L3. Articulating concept. The level of naming and describing what is immediately available in the mesocosm: entities, states, and processes that can be indicated without further abstraction. L3 opens a field without closing it for decision.

L4. Actionable concept. The level of abstraction from many L3 particulars into a general category. Not all L4 concepts license consequential decisions; those that do are actionable in the strong sense. L4 is prone to leave immediate mesocosmic salience behind.

Symbolic mode. The operative function of a concept in a given context. Mesocosmic coordination: the symbol is embedded in an immediate, verifiable coordination (“pass me the salt”). Reference to absence: the symbol points toward something not present (the philosopher’s “cat is on the mat”). Re-presentation: the symbol stops pointing toward an absence and becomes the thing itself (the Christian Eucharist). Not marked in ordinary language.

Mediational bandwidth. The range of the five mediations (embodiment, being-with, dwelling, multimateriality, multisymbolism) that a concept attempts to stabilise. Not revealed by ordinary language. The gap between formal and functional bandwidth is a primary site of conceptual danger.

Recursivity bandwidth. The range of recursivity levels a concept spans or requires, including whether it demands self-application by the persons it classifies. Ricardo’s class has minimal recursivity bandwidth; Marx’s class has maximal recursivity bandwidth. Distinct from mediational bandwidth.

Domain recursivity status. Whether a concept’s domain is non-recursive (indifferent to being described), self-recursive (responsive through internal feedback), or inter-recursive (responsive through mutual interpretation and shared symbolisation). Not revealed by ordinary language.

Disguised-L4 concept. An L4 decision concept formatted to appear as L3 entity-naming, presenting a decision algorithm as an observational report. Major Depressive Disorder is the paradigm case.

Trapdoor of ordinary language. The systematic invisibility, in ordinary language symbolisation specifically, of the most consequential properties of concepts: their symbolic mode, recursivity level, mediational bandwidth, recursivity bandwidth, and domain recursivity status. Does not apply to mathematics, musical notation, or other constrained symbol systems.

Mesocosmic fit. The degree to which a concept tracks the lived coordination of the domain it governs. Distinguished from truth, utility, and institutional stability.

Original misfit. A concept’s failure to fit the domain it was designed or used to stabilise from the very beginning. Not degradation over time but malformation at entry.

Hysteresis. A concept’s persistence after the mesocosmic conditions that once supported it have changed.

Cultural misfit. A concept’s failure to travel across mesocosms without importing distorting assumptions. Distinct from original misfit: a concept can be adequate to its home mesocosm while being inadequate to the mesocosm it enters.
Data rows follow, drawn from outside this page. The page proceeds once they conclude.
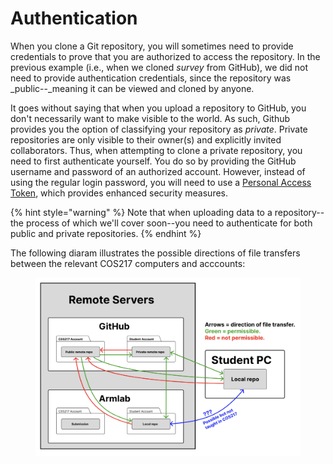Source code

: # Authentication

When you clone a Git repository, you will sometimes need to provide credentials to prove that you are authorized to access the repository. In the previous example (i.e., when we cloned _survey_ from GitHub), we did not need to provide authentication credentials, since the repository was _public--_meaning it can be viewed and cloned by anyone.

It goes without saying that when you upload a repository to GitHub, you don't necessarily want to make visible to the world. As such, Github provides you the option of classifying your repository as _private_. Private repositories are only visible to their owner(s) and explicitly invited collaborators. Thus, when attempting to clone a private repository, you need to first authenticate yourself. You do so by providing the GitHub username and password of an authorized account. However, instead of using the regular login password, you will need to use a [Personal Access Token](../../appendices/git-installation.md#generating-a-github-personal-access-token), which provides enhanced security measures.

{% hint style="warning" %}
Note that when uploading data to a repository--the process of which we'll cover soon--you need to authenticate for both public and private repositories.&#x20;
{% endhint %}

The following diaram illustrates the possible directions of file transfers between the relevant COS217 computers and acccounts:

<figure><img src="../../.gitbook/assets/Screenshot 2023-05-01 at 2.35.17 PM.png" alt=""><figcaption></figcaption></figure>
Sequential misfit. A concept’s failure to map the correct order or dependency of processes in inter-recursive domains, where the order of events is not the order of formation.
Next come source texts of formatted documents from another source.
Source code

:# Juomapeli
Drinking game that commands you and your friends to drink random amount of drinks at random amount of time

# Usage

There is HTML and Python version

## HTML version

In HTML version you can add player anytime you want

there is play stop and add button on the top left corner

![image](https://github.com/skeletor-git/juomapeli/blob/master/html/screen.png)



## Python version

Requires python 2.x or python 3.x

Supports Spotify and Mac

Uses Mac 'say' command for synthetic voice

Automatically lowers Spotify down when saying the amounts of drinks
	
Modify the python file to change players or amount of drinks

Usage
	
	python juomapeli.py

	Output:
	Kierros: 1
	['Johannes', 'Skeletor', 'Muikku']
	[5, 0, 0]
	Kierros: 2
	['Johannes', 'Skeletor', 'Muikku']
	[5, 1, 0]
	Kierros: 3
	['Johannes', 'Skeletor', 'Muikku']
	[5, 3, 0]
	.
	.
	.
Evaluative misfit. A concept’s use of criteria that do not match the value structure of the domain. Institutions measure what they can stabilise rather than what the domain values.

Causal misfit. A concept’s assumption of a causal structure inappropriate to the domain’s recursive ontology.

Redistribution of recursivity. The structural effect of applying actionable concepts to inter-recursive domains: the recognised site of recursive activity is relocated from the persons in the domain to authorised professional or institutional actors.

Forced misarticulation. The institutional production of speech that does not match the experience it is required to express. Generated by enforcement of low-fit categories in inter-recursive domains.

Mesocosmic humility. The disciplined recognition that concepts and institutions cannot capture the whole domain they stabilise, combined with the willingness to design and use concepts accordingly.